## What the task requires
Please copy out the entries exactly, skipping any pictures.

## Data for processing
____
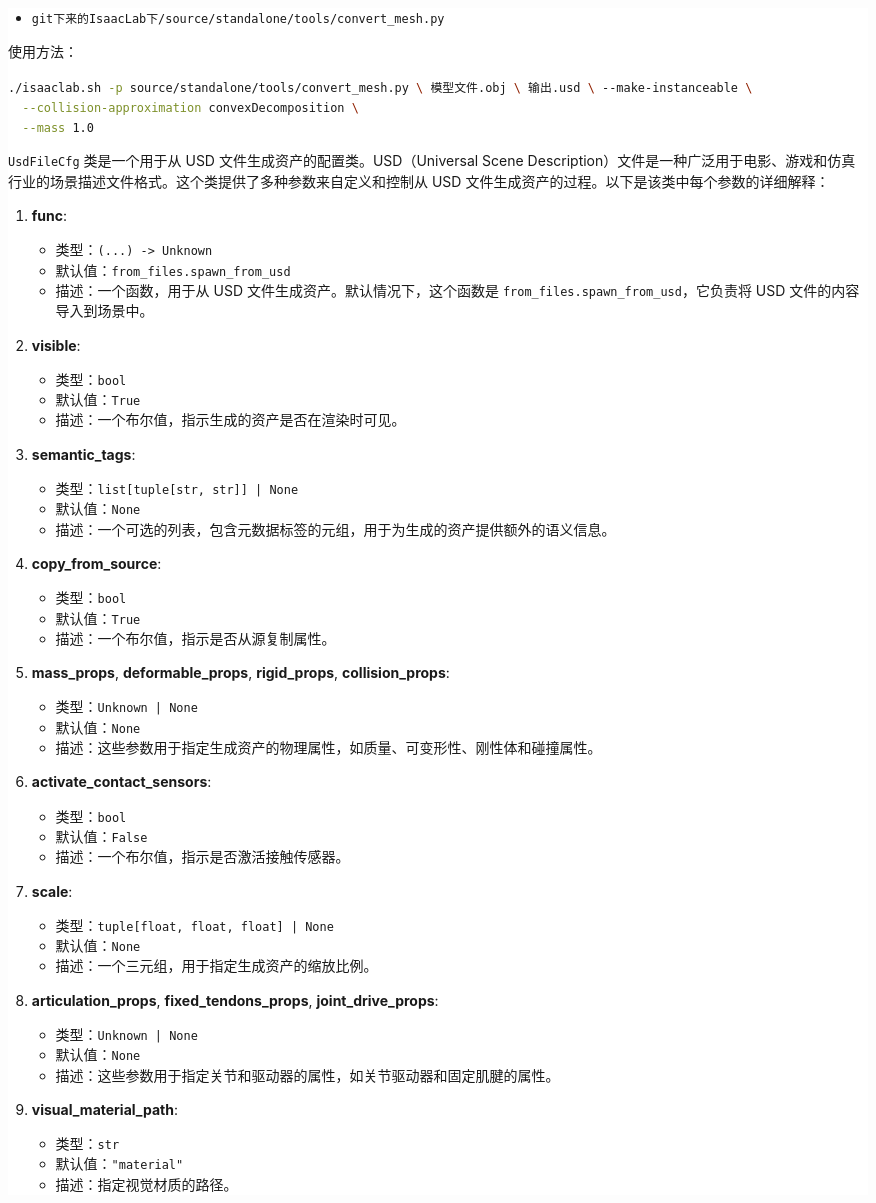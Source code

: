 * `git下来的IsaacLab下/source/standalone/tools/convert_mesh.py`

使用方法：

```bash
./isaaclab.sh -p source/standalone/tools/convert_mesh.py \ 模型文件.obj \ 输出.usd \ --make-instanceable \
  --collision-approximation convexDecomposition \
  --mass 1.0
```

`UsdFileCfg` 类是一个用于从 USD 文件生成资产的配置类。USD（Universal Scene Description）文件是一种广泛用于电影、游戏和仿真行业的场景描述文件格式。这个类提供了多种参数来自定义和控制从 USD 文件生成资产的过程。以下是该类中每个参数的详细解释：

1. **func**:
   - 类型：`(...) -> Unknown`
   - 默认值：`from_files.spawn_from_usd`
   - 描述：一个函数，用于从 USD 文件生成资产。默认情况下，这个函数是 `from_files.spawn_from_usd`，它负责将 USD 文件的内容导入到场景中。

2. **visible**:
   - 类型：`bool`
   - 默认值：`True`
   - 描述：一个布尔值，指示生成的资产是否在渲染时可见。

3. **semantic_tags**:
   - 类型：`list[tuple[str, str]] | None`
   - 默认值：`None`
   - 描述：一个可选的列表，包含元数据标签的元组，用于为生成的资产提供额外的语义信息。

4. **copy_from_source**:
   - 类型：`bool`
   - 默认值：`True`
   - 描述：一个布尔值，指示是否从源复制属性。

5. **mass_props**, **deformable_props**, **rigid_props**, **collision_props**:
   - 类型：`Unknown | None`
   - 默认值：`None`
   - 描述：这些参数用于指定生成资产的物理属性，如质量、可变形性、刚性体和碰撞属性。

6. **activate_contact_sensors**:
   - 类型：`bool`
   - 默认值：`False`
   - 描述：一个布尔值，指示是否激活接触传感器。

7. **scale**:
   - 类型：`tuple[float, float, float] | None`
   - 默认值：`None`
   - 描述：一个三元组，用于指定生成资产的缩放比例。

8. **articulation_props**, **fixed_tendons_props**, **joint_drive_props**:
   - 类型：`Unknown | None`
   - 默认值：`None`
   - 描述：这些参数用于指定关节和驱动器的属性，如关节驱动器和固定肌腱的属性。

9. **visual_material_path**:
   - 类型：`str`
   - 默认值：`"material"`
   - 描述：指定视觉材质的路径。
____
## Problem solution
Source code

: * `git下来的IsaacLab下/source/standalone/tools/convert_mesh.py`

使用方法：

```bash
./isaaclab.sh -p source/standalone/tools/convert_mesh.py \ 模型文件.obj \ 输出.usd \ --make-instanceable \
  --collision-approximation convexDecomposition \
  --mass 1.0
```

`UsdFileCfg` 类是一个用于从 USD 文件生成资产的配置类。USD（Universal Scene Description）文件是一种广泛用于电影、游戏和仿真行业的场景描述文件格式。这个类提供了多种参数来自定义和控制从 USD 文件生成资产的过程。以下是该类中每个参数的详细解释：

1. **func**:
   - 类型：`(...) -> Unknown`
   - 默认值：`from_files.spawn_from_usd`
   - 描述：一个函数，用于从 USD 文件生成资产。默认情况下，这个函数是 `from_files.spawn_from_usd`，它负责将 USD 文件的内容导入到场景中。

2. **visible**:
   - 类型：`bool`
   - 默认值：`True`
   - 描述：一个布尔值，指示生成的资产是否在渲染时可见。

3. **semantic_tags**:
   - 类型：`list[tuple[str, str]] | None`
   - 默认值：`None`
   - 描述：一个可选的列表，包含元数据标签的元组，用于为生成的资产提供额外的语义信息。

4. **copy_from_source**:
   - 类型：`bool`
   - 默认值：`True`
   - 描述：一个布尔值，指示是否从源复制属性。

5. **mass_props**, **deformable_props**, **rigid_props**, **collision_props**:
   - 类型：`Unknown | None`
   - 默认值：`None`
   - 描述：这些参数用于指定生成资产的物理属性，如质量、可变形性、刚性体和碰撞属性。

6. **activate_contact_sensors**:
   - 类型：`bool`
   - 默认值：`False`
   - 描述：一个布尔值，指示是否激活接触传感器。

7. **scale**:
   - 类型：`tuple[float, float, float] | None`
   - 默认值：`None`
   - 描述：一个三元组，用于指定生成资产的缩放比例。

8. **articulation_props**, **fixed_tendons_props**, **joint_drive_props**:
   - 类型：`Unknown | None`
   - 默认值：`None`
   - 描述：这些参数用于指定关节和驱动器的属性，如关节驱动器和固定肌腱的属性。

9. **visual_material_path**:
   - 类型：`str`
   - 默认值：`"material"`
   - 描述：指定视觉材质的路径。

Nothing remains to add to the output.